Try it: Skip the images and restate every line of the records exactly.

Data shown:
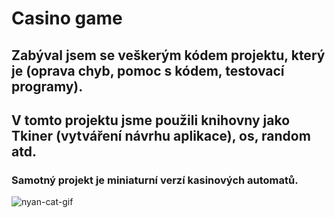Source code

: # Casino game
## Zabýval jsem se veškerým kódem projektu, který je (oprava chyb, pomoc s kódem, testovací programy). 
## V tomto projektu jsme použili knihovny jako Tkiner (vytváření návrhu aplikace), os, random atd.
### Samotný projekt je miniaturní verzí kasinových automatů.

![nyan-cat-gif](https://github.com/user-attachments/assets/1fc2e416-1eca-499d-8033-f8434c3b37fb)
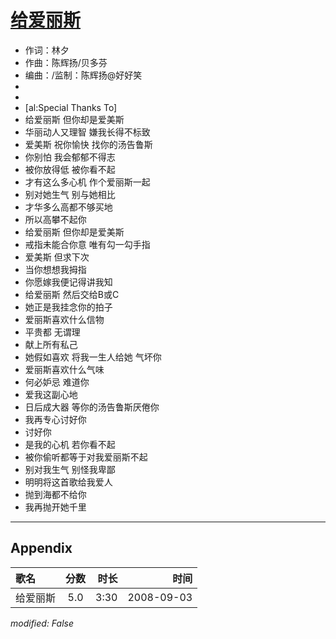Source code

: # [给爱丽斯](https://music.163.com/song?id=409941745)

* 作词：林夕
* 作曲：陈辉扬/贝多芬
* 编曲：/监制：陈辉扬@好好笑
*
*
* [al:Special Thanks To]
* 给爱丽斯 但你却是爱美斯
* 华丽动人又理智 嫌我长得不标致
* 爱美斯 祝你愉快 找你的汤告鲁斯
* 你别怕 我会郁郁不得志
* 被你放得低 被你看不起
* 才有这么多心机 作个爱丽斯一起
* 别对她生气 别与她相比
* 才华多么高都不够买地
* 所以高攀不起你
* 给爱丽斯 但你却是爱美斯
* 戒指未能合你意 唯有勾一勾手指
* 爱美斯 但求下次
* 当你想想我拇指
* 你愿嫁我便记得讲我知
* 给爱丽斯 然后交给B或C
* 她正是我挂念你的拍子
* 爱丽斯喜欢什么信物
* 平贵都 无谓理
* 献上所有私己
* 她假如喜欢 将我一生人给她 气坏你
* 爱丽斯喜欢什么气味
* 何必妒忌 难道你
* 爱我这副心地
* 日后成大器 等你的汤告鲁斯厌倦你
* 我再专心讨好你
* 讨好你
* 是我的心机 若你看不起
* 被你偷听都等于对我爱丽斯不起
* 别对我生气 别怪我卑鄙
* 明明将这首歌给我爱人
* 抛到海都不给你
* 我再抛开她千里


---

## Appendix

|歌名|分数|时长|时间|
|:---|:---:|---:|---:|
|给爱丽斯|5.0|3:30|2008-09-03

*modified: False*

The completed task:
Source code

: # Casino game
## Zabýval jsem se veškerým kódem projektu, který je (oprava chyb, pomoc s kódem, testovací programy). 
## V tomto projektu jsme použili knihovny jako Tkiner (vytváření návrhu aplikace), os, random atd.
### Samotný projekt je miniaturní verzí kasinových automatů.

![nyan-cat-gif](https://github.com/user-attachments/assets/1fc2e416-1eca-499d-8033-f8434c3b37fb)
Source code

: # [给爱丽斯](https://music.163.com/song?id=409941745)

* 作词：林夕
* 作曲：陈辉扬/贝多芬
* 编曲：/监制：陈辉扬@好好笑
*
*
* [al:Special Thanks To]
* 给爱丽斯 但你却是爱美斯
* 华丽动人又理智 嫌我长得不标致
* 爱美斯 祝你愉快 找你的汤告鲁斯
* 你别怕 我会郁郁不得志
* 被你放得低 被你看不起
* 才有这么多心机 作个爱丽斯一起
* 别对她生气 别与她相比
* 才华多么高都不够买地
* 所以高攀不起你
* 给爱丽斯 但你却是爱美斯
* 戒指未能合你意 唯有勾一勾手指
* 爱美斯 但求下次
* 当你想想我拇指
* 你愿嫁我便记得讲我知
* 给爱丽斯 然后交给B或C
* 她正是我挂念你的拍子
* 爱丽斯喜欢什么信物
* 平贵都 无谓理
* 献上所有私己
* 她假如喜欢 将我一生人给她 气坏你
* 爱丽斯喜欢什么气味
* 何必妒忌 难道你
* 爱我这副心地
* 日后成大器 等你的汤告鲁斯厌倦你
* 我再专心讨好你
* 讨好你
* 是我的心机 若你看不起
* 被你偷听都等于对我爱丽斯不起
* 别对我生气 别怪我卑鄙
* 明明将这首歌给我爱人
* 抛到海都不给你
* 我再抛开她千里


---

## Appendix

|歌名|分数|时长|时间|
|:---|:---:|---:|---:|
|给爱丽斯|5.0|3:30|2008-09-03

*modified: False*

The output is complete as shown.